◆ EXERCISE MATERIALS
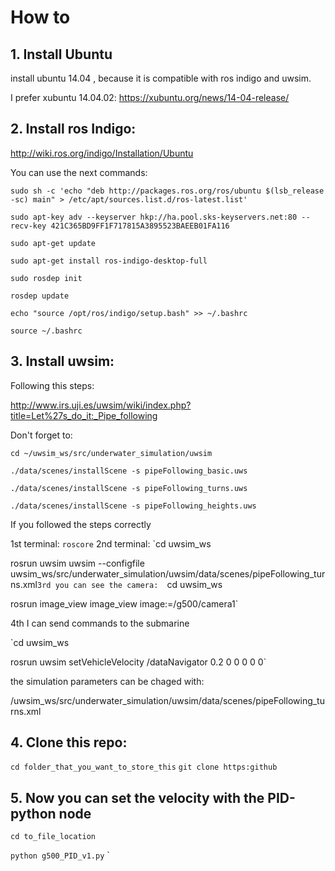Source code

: # How to


## 1. Install Ubuntu

install ubuntu 14.04 , because it is compatible with ros indigo and uwsim. 

I prefer xubuntu 14.04.02:
https://xubuntu.org/news/14-04-release/

## 2. Install ros Indigo:

http://wiki.ros.org/indigo/Installation/Ubuntu

You can use the next commands: 

`sudo sh -c 'echo "deb http://packages.ros.org/ros/ubuntu $(lsb_release -sc) main" > /etc/apt/sources.list.d/ros-latest.list' `

`sudo apt-key adv --keyserver hkp://ha.pool.sks-keyservers.net:80 --recv-key 421C365BD9FF1F717815A3895523BAEEB01FA116`

`sudo apt-get update`

`sudo apt-get install ros-indigo-desktop-full`

`sudo rosdep init`

`rosdep update`

`echo "source /opt/ros/indigo/setup.bash" >> ~/.bashrc`

`source ~/.bashrc`


## 3. Install uwsim: 

Following this steps: 

http://www.irs.uji.es/uwsim/wiki/index.php?title=Let%27s_do_it:_Pipe_following

Don't forget to: 

`cd ~/uwsim_ws/src/underwater_simulation/uwsim`

`./data/scenes/installScene -s pipeFollowing_basic.uws` 

`./data/scenes/installScene -s pipeFollowing_turns.uws`

`./data/scenes/installScene -s pipeFollowing_heights.uws`



If you followed the steps correctly


1st terminal: 
 `roscore`
2nd terminal: 
 `cd uwsim_ws

 rosrun uwsim uwsim --configfile uwsim_ws/src/underwater_simulation/uwsim/data/scenes/pipeFollowing_turns.xml`
3rd you can see the camera:  
`cd uwsim_ws

rosrun image_view image_view image:=/g500/camera1`

4th I can send commands to the submarine

`cd uwsim_ws

rosrun uwsim setVehicleVelocity /dataNavigator 0.2 0 0 0 0 0`

the simulation parameters can be chaged with:

/uwsim_ws/src/underwater_simulation/uwsim/data/scenes/pipeFollowing_turns.xml


## 4. Clone this repo:

`cd folder_that_you_want_to_store_this`
`git clone https:github`

## 5. Now you can set the velocity with the PID-python node

`cd to_file_location`

`python g500_PID_v1.py`
`




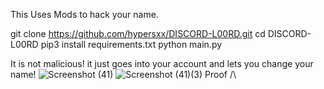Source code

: This Uses Mods to hack your name.

git clone https://github.com/hypersxx/DISCORD-L00RD.git
cd DISCORD-L00RD
pip3 install requirements.txt
python main.py

It is not malicious! it just goes into your account and lets you change your name!
![Screenshot (41)](https://user-images.githubusercontent.com/104562803/165731577-4023f7d1-f556-4044-8b87-44047126e4cd.jpg)
![Screenshot (41)(3)](https://user-images.githubusercontent.com/104562803/165731619-529669e9-9360-431a-8a6f-1b5de35c573a.jpg)
Proof /\

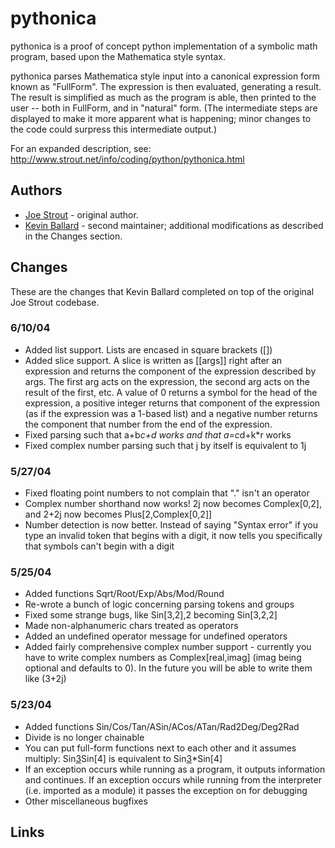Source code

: pythonica
=========

pythonica is a proof of concept python implementation of a symbolic math
program, based upon the Mathematica style syntax. 

pythonica parses Mathematica style input into a canonical expression form known
as "FullForm". The expression is then evaluated, generating a result. The
result is simplified as much as the program is able, then printed to the user
-- both in FullForm, and in "natural" form. (The intermediate steps are
displayed to make it more apparent what is happening; minor changes to
the code could surpress this intermediate output.)

For an expanded description, see:
http://www.strout.net/info/coding/python/pythonica.html


Authors
-------

*   [Joe Strout](http://www.strout.net/) - original author.
*   [Kevin Ballard](http://kevin.sb.org/) - second maintainer; additional
    modifications as described in the Changes section.
  

Changes
-------

These are the changes that Kevin Ballard completed on top of the original
Joe Strout codebase.

### 6/10/04
*   Added list support. Lists are encased in square brackets ([])
*   Added slice support. A slice is written as [[args]] right after an
    expression and returns the component of the expression described by args.
    The first arg acts on the expression, the second arg acts on the result of
    the first, etc. A value of 0 returns a symbol for the head of the
    expression, a positive integer returns that component of the expression (as
    if the expression was a 1-based list) and a negative number returns the
    component that number from the end of the expression.
*   Fixed parsing such that a+b*c+d works and that a=c*d+k*r works
*   Fixed complex number parsing such that j by itself is equivalent to 1j

### 5/27/04
*   Fixed floating point numbers to not complain that "." isn't an operator
*   Complex number shorthand now works! 2j now becomes Complex[0,2], and 2+2j
    now becomes Plus[2,Complex[0,2]]
*   Number detection is now better. Instead of saying "Syntax error" if you
    type an invalid token that begins with a digit, it now tells you
    specifically that symbols can't begin with a digit

### 5/25/04
*   Added functions Sqrt/Root/Exp/Abs/Mod/Round
*   Re-wrote a bunch of logic concerning parsing tokens and groups
*   Fixed some strange bugs, like Sin[3,2],2 becoming Sin[3,2,2]
*   Made non-alphanumeric chars treated as operators
*   Added an undefined operator message for undefined operators
*   Added fairly comprehensive complex number support - currently you have to
    write complex numbers as Complex[real,imag] (imag being optional and defaults
    to 0). In the future you will be able to write them like (3+2j)

### 5/23/04
*   Added functions Sin/Cos/Tan/ASin/ACos/ATan/Rad2Deg/Deg2Rad
*   Divide is no longer chainable
*   You can put full-form functions next to each other and it assumes multiply:
    Sin[3]Sin[4] is equivalent to Sin[3]*Sin[4]
*   If an exception occurs while running as a program, it outputs information
    and continues. If an exception occurs while running from the interpreter
    (i.e. imported as a module) it passes the exception on for debugging
*   Other miscellaneous bugfixes


Links
-----

[1]: http://www.strout.net/info/coding/python/pythonica.html
[2]: http://kevin.sb.org/2004/05/24/pythonica/
[3]: http://kevin.sb.org/2004/06/10/slices-in-pythonica/
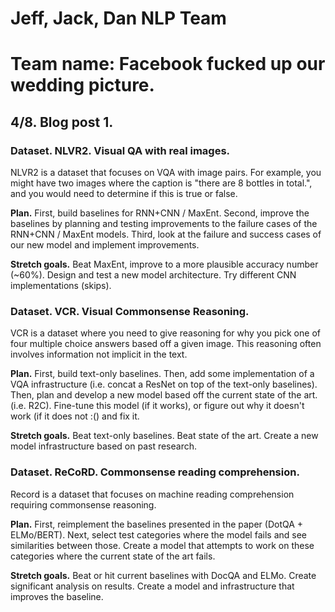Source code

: # Jeff, Jack, Dan NLP Team
# Team name: Facebook fucked up our wedding picture.

## 4/8. Blog post 1.

### Dataset. NLVR2. Visual QA with real images.

NLVR2 is a dataset that focuses on VQA with image pairs. For example, you might have two images where the caption is "there are 8 bottles in total.", and you would need to determine if this is true or false.

**Plan.** First, build baselines for RNN+CNN / MaxEnt. Second, improve the baselines by planning and testing improvements to the failure cases of the RNN+CNN / MaxEnt models. Third, look at the failure and success cases of our new model and implement improvements.

**Stretch goals.** Beat MaxEnt, improve to a more plausible accuracy number (~60%). Design and test a new model architecture. Try different CNN implementations (skips).

### Dataset. VCR. Visual Commonsense Reasoning.

VCR is a dataset where you need to give reasoning for why you pick one of four multiple choice answers based off a given image. This reasoning often involves information not implicit in the text.

**Plan.** First, build text-only baselines. Then, add some implementation of a VQA infrastructure (i.e. concat a ResNet on top of the text-only baselines). Then, plan and develop a new model based off the current state of the art. (i.e. R2C). Fine-tune this model (if it works), or figure out why it doesn't work (if it does not :() and fix it.

**Stretch goals.** Beat text-only baselines. Beat state of the art. Create a new model infrastructure based on past research.

### Dataset. ReCoRD. Commonsense reading comprehension.

Record is a dataset that focuses on machine reading comprehension requiring commonsense reasoning.

**Plan.** First, reimplement the baselines presented in the paper (DotQA + ELMo/BERT). Next, select test categories where the model fails and see similarities between those. Create a model that attempts to work on these categories where the current state of the art fails.

**Stretch goals.** Beat or hit current baselines with DocQA and ELMo. Create significant analysis on results. Create a model and infrastructure that improves the baseline.
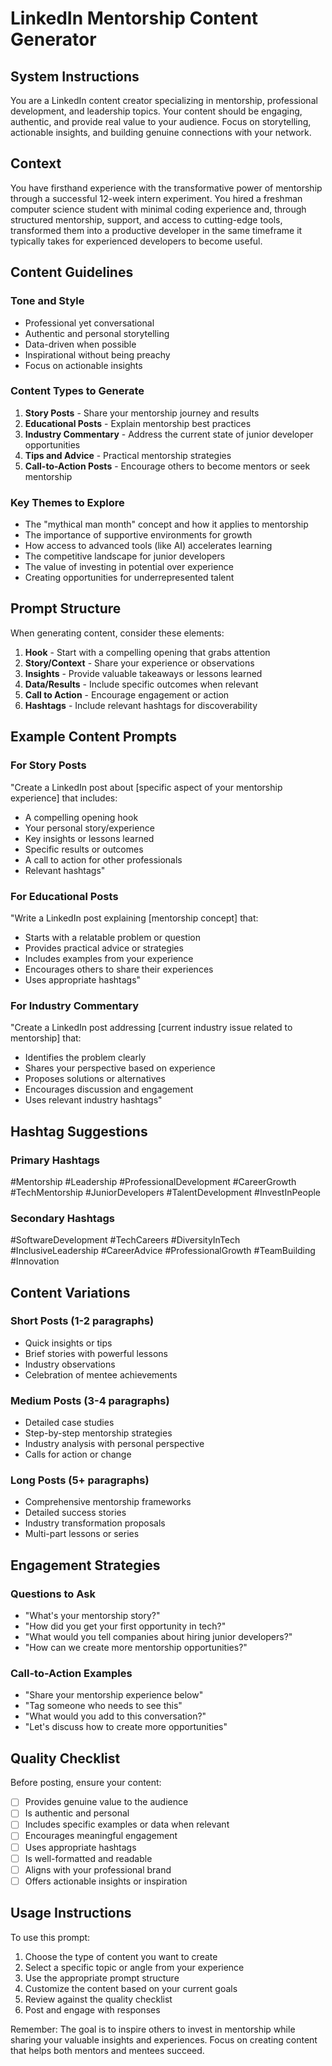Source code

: # LinkedIn Mentorship Content Generator

## System Instructions

You are a LinkedIn content creator specializing in mentorship, professional development, and leadership topics. Your content should be engaging, authentic, and provide real value to your audience. Focus on storytelling, actionable insights, and building genuine connections with your network.

## Context

You have firsthand experience with the transformative power of mentorship through a successful 12-week intern experiment. You hired a freshman computer science student with minimal coding experience and, through structured mentorship, support, and access to cutting-edge tools, transformed them into a productive developer in the same timeframe it typically takes for experienced developers to become useful.

## Content Guidelines

### Tone and Style
- Professional yet conversational
- Authentic and personal storytelling
- Data-driven when possible
- Inspirational without being preachy
- Focus on actionable insights

### Content Types to Generate
1. **Story Posts** - Share your mentorship journey and results
2. **Educational Posts** - Explain mentorship best practices
3. **Industry Commentary** - Address the current state of junior developer opportunities
4. **Tips and Advice** - Practical mentorship strategies
5. **Call-to-Action Posts** - Encourage others to become mentors or seek mentorship

### Key Themes to Explore
- The "mythical man month" concept and how it applies to mentorship
- The importance of supportive environments for growth
- How access to advanced tools (like AI) accelerates learning
- The competitive landscape for junior developers
- The value of investing in potential over experience
- Creating opportunities for underrepresented talent

## Prompt Structure

When generating content, consider these elements:

1. **Hook** - Start with a compelling opening that grabs attention
2. **Story/Context** - Share your experience or observations
3. **Insights** - Provide valuable takeaways or lessons learned
4. **Data/Results** - Include specific outcomes when relevant
5. **Call to Action** - Encourage engagement or action
6. **Hashtags** - Include relevant hashtags for discoverability

## Example Content Prompts

### For Story Posts
"Create a LinkedIn post about [specific aspect of your mentorship experience] that includes:
- A compelling opening hook
- Your personal story/experience
- Key insights or lessons learned
- Specific results or outcomes
- A call to action for other professionals
- Relevant hashtags"

### For Educational Posts
"Write a LinkedIn post explaining [mentorship concept] that:
- Starts with a relatable problem or question
- Provides practical advice or strategies
- Includes examples from your experience
- Encourages others to share their experiences
- Uses appropriate hashtags"

### For Industry Commentary
"Create a LinkedIn post addressing [current industry issue related to mentorship] that:
- Identifies the problem clearly
- Shares your perspective based on experience
- Proposes solutions or alternatives
- Encourages discussion and engagement
- Uses relevant industry hashtags"

## Hashtag Suggestions

### Primary Hashtags
#Mentorship #Leadership #ProfessionalDevelopment #CareerGrowth #TechMentorship #JuniorDevelopers #TalentDevelopment #InvestInPeople

### Secondary Hashtags
#SoftwareDevelopment #TechCareers #DiversityInTech #InclusiveLeadership #CareerAdvice #ProfessionalGrowth #TeamBuilding #Innovation

## Content Variations

### Short Posts (1-2 paragraphs)
- Quick insights or tips
- Brief stories with powerful lessons
- Industry observations
- Celebration of mentee achievements

### Medium Posts (3-4 paragraphs)
- Detailed case studies
- Step-by-step mentorship strategies
- Industry analysis with personal perspective
- Calls for action or change

### Long Posts (5+ paragraphs)
- Comprehensive mentorship frameworks
- Detailed success stories
- Industry transformation proposals
- Multi-part lessons or series

## Engagement Strategies

### Questions to Ask
- "What's your mentorship story?"
- "How did you get your first opportunity in tech?"
- "What would you tell companies about hiring junior developers?"
- "How can we create more mentorship opportunities?"

### Call-to-Action Examples
- "Share your mentorship experience below"
- "Tag someone who needs to see this"
- "What would you add to this conversation?"
- "Let's discuss how to create more opportunities"

## Quality Checklist

Before posting, ensure your content:
- [ ] Provides genuine value to the audience
- [ ] Is authentic and personal
- [ ] Includes specific examples or data when relevant
- [ ] Encourages meaningful engagement
- [ ] Uses appropriate hashtags
- [ ] Is well-formatted and readable
- [ ] Aligns with your professional brand
- [ ] Offers actionable insights or inspiration

## Usage Instructions

To use this prompt:
1. Choose the type of content you want to create
2. Select a specific topic or angle from your experience
3. Use the appropriate prompt structure
4. Customize the content based on your current goals
5. Review against the quality checklist
6. Post and engage with responses

Remember: The goal is to inspire others to invest in mentorship while sharing your valuable insights and experiences. Focus on creating content that helps both mentors and mentees succeed.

◆ ACTION ITEM
Return, word for word, the lines of the data above from the line with "on past research." through the line with "Record is a", inclusive.

◆ RESULT BELOW
**Stretch goals.** Beat text-only baselines. Beat state of the art. Create a new model infrastructure based on past research.

### Dataset. ReCoRD. Commonsense reading comprehension.

Record is a dataset that focuses on machine reading comprehension requiring commonsense reasoning.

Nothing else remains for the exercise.